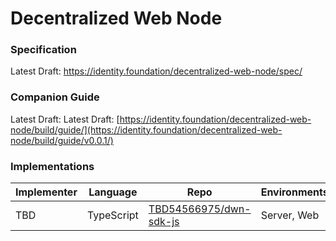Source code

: # Decentralized Web Node

### Specification

Latest Draft: https://identity.foundation/decentralized-web-node/spec/

### Companion Guide

Latest Draft: Latest Draft: [https://identity.foundation/decentralized-web-node/build/guide/](https://identity.foundation/decentralized-web-node/build/guide/v0.0.1/)

### Implementations

| Implementer    | Language     | Repo                                       | Environments    |
| -----          | -----        | ------                                     | -----           |
| TBD            | TypeScript   | [TBD54566975/dwn-sdk-js](https://github.com/TBD54566975/dwn-sdk-js)  | Server, Web     |

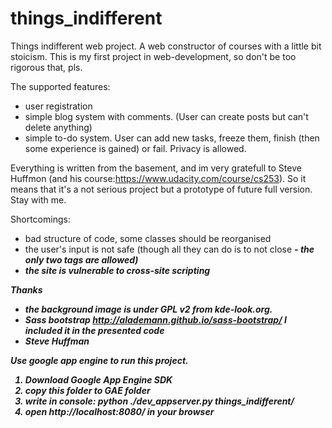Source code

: things_indifferent
==================

Things indifferent web project. A web constructor of courses with a little bit stoicism. This is my first project in web-development, so don't be too rigorous that, pls.

The supported features:
+ user registration
+ simple blog system with comments. (User can create posts but can't delete anything)
+ simple to-do system. User can add new tasks, freeze them, finish (then some experience is gained) or fail. Privacy is allowed.

Everything is written from the basement, and im very gratefull to Steve Huffmon (and his course:https://www.udacity.com/course/cs253).
So it means that it's a not serious project but a prototype of future full version. Stay with me.

Shortcomings:
- bad structure of code, some classes should be reorganised
- the user's input is not safe (though all they can do is to not close <b><i> - the only two tags are allowed)
- the site is vulnerable to cross-site scripting

Thanks
- the background image is under GPL v2 from kde-look.org.
- Sass bootstrap http://alademann.github.io/sass-bootstrap/
  I included it in the presented code
- Steve Huffman

Use google app engine to run this project.
1) Download Google App Engine SDK
2) copy this folder to GAE folder
3) write in console: python ./dev_appserver.py things_indifferent/
4) open http://localhost:8080/ in your browser


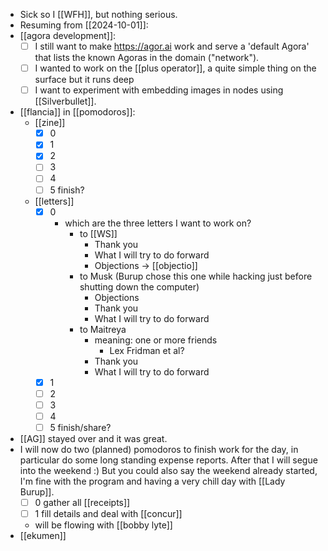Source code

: - Sick so I [[WFH]], but nothing serious.
- Resuming from [[2024-10-01]]:
- [[agora development]]:
  - [ ] I still want to make https://agor.ai work and serve a 'default Agora' that lists the known Agoras in the domain ("network").
  - [ ] I wanted to work on the [[plus operator]], a quite simple thing on the surface but it runs deep
  - [ ] I want to experiment with embedding images in nodes using [[Silverbullet]].
- [[flancia]] in [[pomodoros]]:
  - [[zine]]
    - [x] 0
    - [x] 1
    - [x] 2
    - [ ] 3
    - [ ] 4
    - [ ] 5 finish?
  - [[letters]]
    - [x] 0
      - which are the three letters I want to work on?
        - to [[WS]]
          - Thank you
          - What I will try to do forward
          - Objections -> [[objectio]]
        - to Musk (Burup chose this one while hacking just before shutting down the computer)
          - Objections
          - Thank you
          - What I will try to do forward
        - to Maitreya
          - meaning: one or more friends
            - Lex Fridman et al?
          - Thank you
          - What I will try to do forward
    - [x] 1
    - [ ] 2
    - [ ] 3
    - [ ] 4
    - [ ] 5 finish/share?
- [[AG]] stayed over and it was great.
- I will now do two (planned) pomodoros to finish work for the day, in particular do some long standing expense reports. After that I will segue into the weekend :) But you could also say the weekend already started, I'm fine with the program and having a very chill day with [[Lady Burup]].
  - [ ] 0 gather all [[receipts]]
  - [ ] 1 fill details and deal with [[concur]]
  - will be flowing with [[bobby lyte]]
- [[ekumen]]
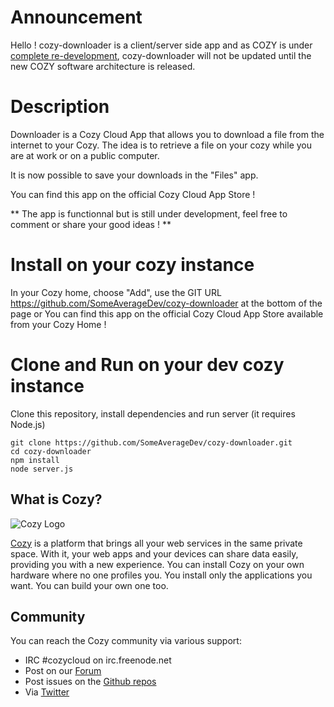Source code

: # Announcement 
Hello !
cozy-downloader is a client/server side app and as COZY is under [complete re-development](https://forum.cozy.io/t/en-about-the-roadmap-to-cozy-version-3/3807),
cozy-downloader will not be updated until the new COZY software architecture is released.

# Description

Downloader is a Cozy Cloud App that allows you to download a file from the internet to your Cozy.
The idea is to retrieve a file on your cozy while you are at work or on a public computer.

It is now possible to save your downloads in the "Files" app.

You can find this app on the official Cozy Cloud App Store !

** The app is functionnal but is still under development, feel free to comment or share your good ideas ! **


# Install on your cozy instance

In your Cozy home, choose "Add", use the GIT URL https://github.com/SomeAverageDev/cozy-downloader at the bottom of the page
or
You can find this app on the official Cozy Cloud App Store available from your Cozy Home !


# Clone and Run on your dev cozy instance

Clone this repository, install dependencies and run server (it requires Node.js)

    git clone https://github.com/SomeAverageDev/cozy-downloader.git
    cd cozy-downloader
    npm install
    node server.js


## What is Cozy?

![Cozy Logo](https://raw.github.com/cozy/cozy-setup/gh-pages/assets/images/happycloud.png)

[Cozy](http://cozy.io) is a platform that brings all your web services in the
same private space.  With it, your web apps and your devices can share data
easily, providing you
with a new experience. You can install Cozy on your own hardware where no one
profiles you. You install only the applications you want. You can build your
own one too.

## Community

You can reach the Cozy community via various support:

* IRC #cozycloud on irc.freenode.net
* Post on our [Forum](https://forum.cozy.io)
* Post issues on the [Github repos](https://github.com/cozy/)
* Via [Twitter](http://twitter.com/mycozycloud)
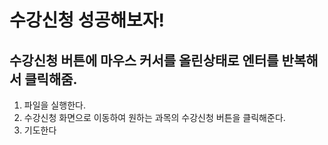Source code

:# 수강신청 성공해보자!

## 수강신청 버튼에 마우스 커서를 올린상태로 엔터를 반복해서 클릭해줌.

1. 파일을 실행한다.
2. 수강신청 화면으로 이동하여 원하는 과목의 수강신청 버튼을 클릭해준다.
3. 기도한다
# # # # #
TASK DESCRIPTION
The answer must consist of every line from the entries that holds the string "experience".

TASK SOLUTION
+ simple to-do system. User can add new tasks, freeze them, finish (then some experience is gained) or fail. Privacy is allowed.
with a new experience. You can install Cozy on your own hardware where no one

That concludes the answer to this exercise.